Items listed in a dataset
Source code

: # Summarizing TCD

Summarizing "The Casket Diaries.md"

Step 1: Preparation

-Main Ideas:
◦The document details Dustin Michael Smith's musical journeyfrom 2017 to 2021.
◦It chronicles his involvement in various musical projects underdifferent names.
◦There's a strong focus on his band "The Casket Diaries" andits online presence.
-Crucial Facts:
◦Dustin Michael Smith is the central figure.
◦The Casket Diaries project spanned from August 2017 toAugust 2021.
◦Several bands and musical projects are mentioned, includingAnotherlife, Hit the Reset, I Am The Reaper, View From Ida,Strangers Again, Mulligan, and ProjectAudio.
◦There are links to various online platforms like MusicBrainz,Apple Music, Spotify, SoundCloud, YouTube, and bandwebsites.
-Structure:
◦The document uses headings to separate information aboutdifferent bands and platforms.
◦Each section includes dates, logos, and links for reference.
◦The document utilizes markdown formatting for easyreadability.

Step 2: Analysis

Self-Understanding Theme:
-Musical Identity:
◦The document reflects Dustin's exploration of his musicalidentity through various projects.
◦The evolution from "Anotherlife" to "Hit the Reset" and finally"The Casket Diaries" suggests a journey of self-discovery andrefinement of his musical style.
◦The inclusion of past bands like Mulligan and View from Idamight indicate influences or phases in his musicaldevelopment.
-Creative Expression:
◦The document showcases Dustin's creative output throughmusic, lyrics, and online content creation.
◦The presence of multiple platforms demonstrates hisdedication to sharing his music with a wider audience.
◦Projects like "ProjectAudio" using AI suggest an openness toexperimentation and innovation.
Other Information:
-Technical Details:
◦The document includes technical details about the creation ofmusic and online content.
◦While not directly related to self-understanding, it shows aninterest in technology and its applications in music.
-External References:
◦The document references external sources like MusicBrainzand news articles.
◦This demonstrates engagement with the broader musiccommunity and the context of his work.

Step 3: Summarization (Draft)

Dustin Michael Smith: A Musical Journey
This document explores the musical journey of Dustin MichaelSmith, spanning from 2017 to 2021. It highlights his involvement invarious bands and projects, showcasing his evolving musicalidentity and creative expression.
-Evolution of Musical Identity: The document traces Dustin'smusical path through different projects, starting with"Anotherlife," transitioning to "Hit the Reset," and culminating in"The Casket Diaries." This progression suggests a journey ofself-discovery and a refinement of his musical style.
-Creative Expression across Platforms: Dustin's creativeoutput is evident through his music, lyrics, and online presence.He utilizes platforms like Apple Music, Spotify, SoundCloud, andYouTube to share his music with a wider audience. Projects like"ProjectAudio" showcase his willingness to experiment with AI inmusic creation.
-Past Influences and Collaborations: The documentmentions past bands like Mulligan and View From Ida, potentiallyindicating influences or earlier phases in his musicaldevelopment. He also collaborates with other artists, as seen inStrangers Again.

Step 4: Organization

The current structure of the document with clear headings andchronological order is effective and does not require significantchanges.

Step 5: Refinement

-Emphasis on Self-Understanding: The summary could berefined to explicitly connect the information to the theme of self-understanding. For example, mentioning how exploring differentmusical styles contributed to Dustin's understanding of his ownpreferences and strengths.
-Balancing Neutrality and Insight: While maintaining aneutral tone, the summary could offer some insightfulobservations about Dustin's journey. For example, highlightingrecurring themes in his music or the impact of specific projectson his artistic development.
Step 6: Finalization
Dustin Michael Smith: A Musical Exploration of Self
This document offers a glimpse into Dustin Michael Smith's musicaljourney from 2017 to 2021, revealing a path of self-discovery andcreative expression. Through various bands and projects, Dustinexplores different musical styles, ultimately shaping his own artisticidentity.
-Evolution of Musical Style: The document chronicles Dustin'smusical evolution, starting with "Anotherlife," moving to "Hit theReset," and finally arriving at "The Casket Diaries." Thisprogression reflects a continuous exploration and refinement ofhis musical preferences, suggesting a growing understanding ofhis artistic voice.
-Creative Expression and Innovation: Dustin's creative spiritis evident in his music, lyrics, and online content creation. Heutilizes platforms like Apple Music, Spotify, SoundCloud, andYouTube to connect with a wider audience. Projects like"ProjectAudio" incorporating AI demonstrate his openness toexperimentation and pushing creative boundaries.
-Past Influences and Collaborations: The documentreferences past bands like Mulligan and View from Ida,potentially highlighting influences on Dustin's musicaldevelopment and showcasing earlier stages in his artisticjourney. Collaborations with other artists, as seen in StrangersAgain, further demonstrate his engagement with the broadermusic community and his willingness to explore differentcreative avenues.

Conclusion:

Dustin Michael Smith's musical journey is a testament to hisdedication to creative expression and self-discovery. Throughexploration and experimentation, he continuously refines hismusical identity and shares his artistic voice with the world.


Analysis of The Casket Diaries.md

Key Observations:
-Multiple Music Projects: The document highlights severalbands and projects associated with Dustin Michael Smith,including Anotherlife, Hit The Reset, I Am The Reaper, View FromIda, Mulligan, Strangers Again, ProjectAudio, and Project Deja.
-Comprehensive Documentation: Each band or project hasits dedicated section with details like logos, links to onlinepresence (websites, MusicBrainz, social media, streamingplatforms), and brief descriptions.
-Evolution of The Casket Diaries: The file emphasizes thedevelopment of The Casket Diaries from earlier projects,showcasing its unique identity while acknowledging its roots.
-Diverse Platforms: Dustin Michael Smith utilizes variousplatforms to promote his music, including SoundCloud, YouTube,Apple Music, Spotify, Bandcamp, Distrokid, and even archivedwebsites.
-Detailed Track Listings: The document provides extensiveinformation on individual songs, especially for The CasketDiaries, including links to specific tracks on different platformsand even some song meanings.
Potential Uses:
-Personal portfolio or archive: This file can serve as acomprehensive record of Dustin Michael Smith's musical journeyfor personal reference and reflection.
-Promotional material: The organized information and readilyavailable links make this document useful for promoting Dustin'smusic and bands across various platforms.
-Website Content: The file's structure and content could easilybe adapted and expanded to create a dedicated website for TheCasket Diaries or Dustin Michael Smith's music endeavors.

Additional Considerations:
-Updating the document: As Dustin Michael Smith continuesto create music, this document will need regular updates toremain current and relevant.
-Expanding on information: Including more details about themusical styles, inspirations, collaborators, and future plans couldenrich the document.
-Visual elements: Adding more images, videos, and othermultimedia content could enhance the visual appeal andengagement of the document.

Assigned task: Repeat all the entries above without altering anything.

The answer:
Source code

: # Summarizing TCD

Summarizing "The Casket Diaries.md"

Step 1: Preparation

-Main Ideas:
◦The document details Dustin Michael Smith's musical journeyfrom 2017 to 2021.
◦It chronicles his involvement in various musical projects underdifferent names.
◦There's a strong focus on his band "The Casket Diaries" andits online presence.
-Crucial Facts:
◦Dustin Michael Smith is the central figure.
◦The Casket Diaries project spanned from August 2017 toAugust 2021.
◦Several bands and musical projects are mentioned, includingAnotherlife, Hit the Reset, I Am The Reaper, View From Ida,Strangers Again, Mulligan, and ProjectAudio.
◦There are links to various online platforms like MusicBrainz,Apple Music, Spotify, SoundCloud, YouTube, and bandwebsites.
-Structure:
◦The document uses headings to separate information aboutdifferent bands and platforms.
◦Each section includes dates, logos, and links for reference.
◦The document utilizes markdown formatting for easyreadability.

Step 2: Analysis

Self-Understanding Theme:
-Musical Identity:
◦The document reflects Dustin's exploration of his musicalidentity through various projects.
◦The evolution from "Anotherlife" to "Hit the Reset" and finally"The Casket Diaries" suggests a journey of self-discovery andrefinement of his musical style.
◦The inclusion of past bands like Mulligan and View from Idamight indicate influences or phases in his musicaldevelopment.
-Creative Expression:
◦The document showcases Dustin's creative output throughmusic, lyrics, and online content creation.
◦The presence of multiple platforms demonstrates hisdedication to sharing his music with a wider audience.
◦Projects like "ProjectAudio" using AI suggest an openness toexperimentation and innovation.
Other Information:
-Technical Details:
◦The document includes technical details about the creation ofmusic and online content.
◦While not directly related to self-understanding, it shows aninterest in technology and its applications in music.
-External References:
◦The document references external sources like MusicBrainzand news articles.
◦This demonstrates engagement with the broader musiccommunity and the context of his work.

Step 3: Summarization (Draft)

Dustin Michael Smith: A Musical Journey
This document explores the musical journey of Dustin MichaelSmith, spanning from 2017 to 2021. It highlights his involvement invarious bands and projects, showcasing his evolving musicalidentity and creative expression.
-Evolution of Musical Identity: The document traces Dustin'smusical path through different projects, starting with"Anotherlife," transitioning to "Hit the Reset," and culminating in"The Casket Diaries." This progression suggests a journey ofself-discovery and a refinement of his musical style.
-Creative Expression across Platforms: Dustin's creativeoutput is evident through his music, lyrics, and online presence.He utilizes platforms like Apple Music, Spotify, SoundCloud, andYouTube to share his music with a wider audience. Projects like"ProjectAudio" showcase his willingness to experiment with AI inmusic creation.
-Past Influences and Collaborations: The documentmentions past bands like Mulligan and View From Ida, potentiallyindicating influences or earlier phases in his musicaldevelopment. He also collaborates with other artists, as seen inStrangers Again.

Step 4: Organization

The current structure of the document with clear headings andchronological order is effective and does not require significantchanges.

Step 5: Refinement

-Emphasis on Self-Understanding: The summary could berefined to explicitly connect the information to the theme of self-understanding. For example, mentioning how exploring differentmusical styles contributed to Dustin's understanding of his ownpreferences and strengths.
-Balancing Neutrality and Insight: While maintaining aneutral tone, the summary could offer some insightfulobservations about Dustin's journey. For example, highlightingrecurring themes in his music or the impact of specific projectson his artistic development.
Step 6: Finalization
Dustin Michael Smith: A Musical Exploration of Self
This document offers a glimpse into Dustin Michael Smith's musicaljourney from 2017 to 2021, revealing a path of self-discovery andcreative expression. Through various bands and projects, Dustinexplores different musical styles, ultimately shaping his own artisticidentity.
-Evolution of Musical Style: The document chronicles Dustin'smusical evolution, starting with "Anotherlife," moving to "Hit theReset," and finally arriving at "The Casket Diaries." Thisprogression reflects a continuous exploration and refinement ofhis musical preferences, suggesting a growing understanding ofhis artistic voice.
-Creative Expression and Innovation: Dustin's creative spiritis evident in his music, lyrics, and online content creation. Heutilizes platforms like Apple Music, Spotify, SoundCloud, andYouTube to connect with a wider audience. Projects like"ProjectAudio" incorporating AI demonstrate his openness toexperimentation and pushing creative boundaries.
-Past Influences and Collaborations: The documentreferences past bands like Mulligan and View from Ida,potentially highlighting influences on Dustin's musicaldevelopment and showcasing earlier stages in his artisticjourney. Collaborations with other artists, as seen in StrangersAgain, further demonstrate his engagement with the broadermusic community and his willingness to explore differentcreative avenues.

Conclusion:

Dustin Michael Smith's musical journey is a testament to hisdedication to creative expression and self-discovery. Throughexploration and experimentation, he continuously refines hismusical identity and shares his artistic voice with the world.


Analysis of The Casket Diaries.md

Key Observations:
-Multiple Music Projects: The document highlights severalbands and projects associated with Dustin Michael Smith,including Anotherlife, Hit The Reset, I Am The Reaper, View FromIda, Mulligan, Strangers Again, ProjectAudio, and Project Deja.
-Comprehensive Documentation: Each band or project hasits dedicated section with details like logos, links to onlinepresence (websites, MusicBrainz, social media, streamingplatforms), and brief descriptions.
-Evolution of The Casket Diaries: The file emphasizes thedevelopment of The Casket Diaries from earlier projects,showcasing its unique identity while acknowledging its roots.
-Diverse Platforms: Dustin Michael Smith utilizes variousplatforms to promote his music, including SoundCloud, YouTube,Apple Music, Spotify, Bandcamp, Distrokid, and even archivedwebsites.
-Detailed Track Listings: The document provides extensiveinformation on individual songs, especially for The CasketDiaries, including links to specific tracks on different platformsand even some song meanings.
Potential Uses:
-Personal portfolio or archive: This file can serve as acomprehensive record of Dustin Michael Smith's musical journeyfor personal reference and reflection.
-Promotional material: The organized information and readilyavailable links make this document useful for promoting Dustin'smusic and bands across various platforms.
-Website Content: The file's structure and content could easilybe adapted and expanded to create a dedicated website for TheCasket Diaries or Dustin Michael Smith's music endeavors.

Additional Considerations:
-Updating the document: As Dustin Michael Smith continuesto create music, this document will need regular updates toremain current and relevant.
-Expanding on information: Including more details about themusical styles, inspirations, collaborators, and future plans couldenrich the document.
-Visual elements: Adding more images, videos, and othermultimedia content could enhance the visual appeal andengagement of the document.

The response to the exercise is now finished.